Defendant argues that Plaintiffs' proposed product market is "facially unsustainable" because "Applicant Designers and Installers provide two very different services," and "[t]he qualifications for these roles are also materially different . . . . Despite these differences, Plaintiffs have combined these functions into an overbroad single product market . . . [b]ut there is no reason to believe their single competitive dynamics are the same . . . And, crucially, there is also no reason to think that if the price of designing a new Distribution Line Extension goes up to a consumer will increase their demand for an Applicant Installer's services, or vice versa, as the design of new Distribution Line Extensions is not a substitute for the installation of those same lines - no customer who designers the installation of new electrical service would choose to merely design a new electrical connection as an alternative." See (id. at 14-16). In other words, Defendant argues that Plaintiffs' product market is invalid because it constitutes two separate product markets, rather than one.
In their opposition, Plaintiffs acknowledge that they "are not alleging that the services of a designer is a substitute for the services of an installer. Rather, the functions of design and installation are both components of the same market for 'services for the design and installation of new electrical utility lines and distribution line and service line extensions.' . . . [B]oth design and installation are two steps required to perform a single service . . . . The two functions are not in competition with one another." (Opp. at 11). In other words, Plaintiffs appear to be arguing that the design and installation of new electrical utility lines, distribution lines, and service line extensions within the SCE Territory are complementary services, as opposed to substitutes.

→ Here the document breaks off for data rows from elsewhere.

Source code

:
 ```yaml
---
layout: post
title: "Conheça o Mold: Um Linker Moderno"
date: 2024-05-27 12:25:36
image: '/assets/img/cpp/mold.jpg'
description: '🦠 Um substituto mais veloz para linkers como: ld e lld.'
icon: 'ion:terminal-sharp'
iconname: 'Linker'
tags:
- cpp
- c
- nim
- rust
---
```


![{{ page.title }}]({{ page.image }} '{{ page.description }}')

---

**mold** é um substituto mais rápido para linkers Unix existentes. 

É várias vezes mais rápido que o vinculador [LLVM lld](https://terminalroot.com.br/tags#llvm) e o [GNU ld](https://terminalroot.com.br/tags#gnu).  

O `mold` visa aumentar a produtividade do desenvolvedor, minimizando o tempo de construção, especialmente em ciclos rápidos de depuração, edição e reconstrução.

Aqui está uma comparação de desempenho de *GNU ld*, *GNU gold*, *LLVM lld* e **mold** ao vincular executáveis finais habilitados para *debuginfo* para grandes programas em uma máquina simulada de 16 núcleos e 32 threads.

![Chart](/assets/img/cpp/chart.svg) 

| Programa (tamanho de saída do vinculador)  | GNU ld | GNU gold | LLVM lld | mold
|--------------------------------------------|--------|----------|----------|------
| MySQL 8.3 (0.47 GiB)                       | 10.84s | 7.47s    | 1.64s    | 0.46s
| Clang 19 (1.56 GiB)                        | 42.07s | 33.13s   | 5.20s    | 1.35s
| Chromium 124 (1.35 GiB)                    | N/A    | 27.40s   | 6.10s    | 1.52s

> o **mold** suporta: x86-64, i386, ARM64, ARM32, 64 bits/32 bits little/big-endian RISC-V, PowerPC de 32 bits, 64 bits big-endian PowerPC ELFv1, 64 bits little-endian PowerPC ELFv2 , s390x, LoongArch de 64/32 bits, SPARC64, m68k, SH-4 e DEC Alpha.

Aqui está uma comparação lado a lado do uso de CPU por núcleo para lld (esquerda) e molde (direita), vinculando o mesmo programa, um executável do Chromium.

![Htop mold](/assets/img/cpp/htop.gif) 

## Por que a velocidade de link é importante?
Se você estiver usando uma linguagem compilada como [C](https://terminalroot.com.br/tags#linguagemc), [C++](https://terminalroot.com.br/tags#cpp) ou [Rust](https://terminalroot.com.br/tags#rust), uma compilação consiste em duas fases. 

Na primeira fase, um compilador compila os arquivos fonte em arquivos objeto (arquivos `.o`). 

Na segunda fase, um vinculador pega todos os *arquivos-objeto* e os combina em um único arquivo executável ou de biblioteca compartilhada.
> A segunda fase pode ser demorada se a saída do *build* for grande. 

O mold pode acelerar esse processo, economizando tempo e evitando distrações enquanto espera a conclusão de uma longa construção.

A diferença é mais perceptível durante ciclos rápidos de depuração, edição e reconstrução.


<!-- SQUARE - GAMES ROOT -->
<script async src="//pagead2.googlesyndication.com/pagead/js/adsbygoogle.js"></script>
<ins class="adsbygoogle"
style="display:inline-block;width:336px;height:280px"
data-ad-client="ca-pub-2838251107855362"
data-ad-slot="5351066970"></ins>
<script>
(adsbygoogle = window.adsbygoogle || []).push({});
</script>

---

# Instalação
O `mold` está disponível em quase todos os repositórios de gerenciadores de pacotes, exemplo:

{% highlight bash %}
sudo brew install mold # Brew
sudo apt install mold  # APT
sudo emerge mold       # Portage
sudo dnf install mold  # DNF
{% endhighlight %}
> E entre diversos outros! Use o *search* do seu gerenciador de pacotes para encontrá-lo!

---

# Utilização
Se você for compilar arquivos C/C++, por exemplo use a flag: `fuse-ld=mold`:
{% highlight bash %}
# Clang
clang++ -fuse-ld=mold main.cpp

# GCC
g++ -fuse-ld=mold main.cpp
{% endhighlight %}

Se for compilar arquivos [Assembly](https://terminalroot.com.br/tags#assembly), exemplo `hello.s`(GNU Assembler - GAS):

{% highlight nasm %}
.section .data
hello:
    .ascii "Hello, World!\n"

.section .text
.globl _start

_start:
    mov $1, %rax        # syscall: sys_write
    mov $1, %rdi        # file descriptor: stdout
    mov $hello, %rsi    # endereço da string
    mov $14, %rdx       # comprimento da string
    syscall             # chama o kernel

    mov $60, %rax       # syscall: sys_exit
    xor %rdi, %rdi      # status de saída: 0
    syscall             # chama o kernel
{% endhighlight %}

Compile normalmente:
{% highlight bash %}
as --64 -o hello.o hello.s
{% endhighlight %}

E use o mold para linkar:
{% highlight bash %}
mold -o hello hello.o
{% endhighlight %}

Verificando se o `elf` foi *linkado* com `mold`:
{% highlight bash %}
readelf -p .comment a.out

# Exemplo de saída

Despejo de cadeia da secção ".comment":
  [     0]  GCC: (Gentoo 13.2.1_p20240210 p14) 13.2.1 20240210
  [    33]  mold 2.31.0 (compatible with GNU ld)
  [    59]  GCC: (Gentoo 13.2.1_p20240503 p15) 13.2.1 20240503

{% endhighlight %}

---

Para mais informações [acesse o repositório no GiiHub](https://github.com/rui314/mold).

Defendant's explanation is problematic because "a product market is generally about substitutes, not complements." Intel Corp. v. Seven Networks, 562 F. Supp. 3d 454, 461 (N.D. Cal. 2021) (emphasis added). After all, "[t]he outer boundaries of a product market are determined by the reasonable interchangeability of use or the cross-elasticity of demand between the product itself and substitutes for it." Newcal, 513 F.3d at 1045. Of course, "there are cases in which courts have held that commercial realities weigh in favor of putting what might appear to be different products or services into a single market." Intel Corp., 562 F. Supp. 3d at 461-62 (citing Ohio v. Am. Express Co., 585 U.S. 529, 138 S. Ct. 2274, 2285-86, 201 L.Ed.2d 678 (2018); Image Tech. Servs. v. Eastman Kodak Co., 125 F.3d 1195, 1203-04 (9th Cir. 1997)). For example, in American Express, the Supreme Court found the markets for credit card merchants and credit cardholders belonged to a single product market because a credit card network "cannot sell transaction services to either cardholders or merchants individually"; rather, "the network can sell its services only if a merchant and cardholder both simultaneously choose to use the network." 138 S. Ct. at 2286 (describing a two-sided transaction platform). However, the FAC does not allege that installation and design work must always be sold together and/or performed together. To the contrary, the FAC alleges that these services can and are sold separately. See (FAC ¶ 23 ("The only alternative option to the consumer is to hire [Defendant] directly for the design and/or installation services." (emphasis added))). Moreover, the Tariff Rules themselves treat these services as separate and capable of being independently performed. For example, the Tariff Rules require entirely different qualifications for contractors seeking to do these respective services. Compare Elec. Tariff Rule 15(F), with Elec. Tariff Rules 15(G), 16(D)(3)(b). Work performed by an Applicant Designer must be performed "by or under the direction of a licensed professional engineer," Elec. Tariff Rule 15(F), while, in contrast, an Applicant Installer need only be "licensed in California for the appropriate type of work (electrical and general, etc.)." Elec. Tariff Rule 15(G)(2); see also Elec. Tariff Rule 16(D)(3)(b). For these reasons, the Court concludes that Plaintiffs' proposed market definition is legally deficient.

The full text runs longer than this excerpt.